Alle 16.30, presso il Palacrociere di Savona, è stata celebrata una Santa Messa in sua memoria, officiata dal Vicario Generale Don Camillo Podda con il diacono Salvatore D’Angelo. La partecipazione è stata ampia e trasversale, con la presenza delle principali istituzioni del territorio, vertici di enti e imprese legate allo scalo.
Nel corso della cerimonia è stata scoperta la targa commemorativa a lui dedicata presso il Palacrociere, scelta non casuale in quanto luogo simbolo di una delle intuizioni strategiche che hanno segnato il suo mandato. Un gesto sobrio, destinato a durare, con cui la comunità cittadina e portuale ha voluto fissare nel tempo il ricordo di una figura che ha inciso in modo significativo nella trasformazione infrastrutturale ed economica del territorio.
Ingegnere civile idraulico con specializzazione in costruzioni marittime, entrato nel 1976 nell’Ente Autonomo del Porto di Savona, Canavese ha accompagnato per oltre due decenni l’evoluzione dello scalo, fino alla Presidenza dell’Autorità Portuale di Savona dal 2004 al 2012. In seguito ha fatto parte del Comitato di Gestione dell’Autorità di Sistema Portuale del Mar Ligure Occidentale, contribuendo alla fase di integrazione del sistema.
Tra le direttrici principali del suo operato si collocano lo sviluppo del traffico crocieristico, con la realizzazione del terminal che ha ridefinito il rapporto tra porto e città, e l’impostazione della Piattaforma multipurpose di Vado Ligure, progetto fondato su un significativo apporto di capitali privati e oggi tra le infrastrutture container più avanzate del Mediterraneo. Ha inoltre sostenuto con determinazione l’intermodalità ferroviaria quale fattore strutturale di competitività, promuovendo un modello integrato tra banchine e retroporto.

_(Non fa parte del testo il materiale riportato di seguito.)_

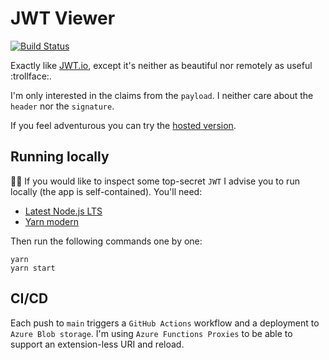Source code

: # JWT Viewer

[![Build Status][github-actions-shield]][github-actions]

Exactly like [JWT.io][jwt-io], except it's neither as beautiful nor remotely as useful :trollface:.

I'm only interested in the claims from the `payload`. I neither care about the `header` nor the `signature`.

If you feel adventurous you can try the [hosted version][jwt-viewer].

## Running locally

:female_detective: If you would like to inspect some top-secret `JWT` I advise you to run locally (the app is self-contained). You'll need:

- [Latest Node.js LTS][node-js]
- [Yarn modern][yarn-modern]

Then run the following commands one by one:

```shell
yarn
yarn start
```

## CI/CD

Each push to `main` triggers a `GitHub Actions` workflow and a deployment to `Azure Blob storage`. I'm using `Azure Functions Proxies` to be able to support an extension-less URI and reload.

[jwt-io]: https://jwt.io/
[jwt-viewer]: https://jwtviewer.azurewebsites.net/
[node-js]: https://nodejs.org/en/download/
[yarn-modern]: https://yarnpkg.com/getting-started/install
[github-actions-shield]: https://github.com/gabrielweyer/jwt-viewer/actions/workflows/workflow.yml/badge.svg
[github-actions]: https://github.com/gabrielweyer/jwt-viewer/actions/workflows/workflow.yml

Accanto alla dimensione pubblica, la cerimonia ha visto la presenza dei familiari – la moglie Franca, il figlio Luca con la nuora e la piccola Meiko – e di numerosi colleghi che con lui hanno condiviso anni di lavoro e responsabilità.
La giornata si è conclusa con gli interventi dei rappresentanti istituzionali presenti.
“A differenza di molti di voi, non ho conosciuto personalmente l’ingegner Canavese – ha dichiarato il Presidente dell’Autorità di Sistema Portuale del Mar Ligure Occidentale Matteo Paroli – ma in questi mesi ho potuto comprenderne la statura attraverso le opere che ha immaginato e realizzato, opere che hanno trasformato i porti di Savona e Vado in realtà moderne, concrete, profondamente integrate con il territorio.
La dedica del Terminal Crociere è la conferma di tutto ciò, è un modo per testimoniare questi valori e simboleggia il segno che Rino ha lasciato in modo indelebile nel porto di Savona”.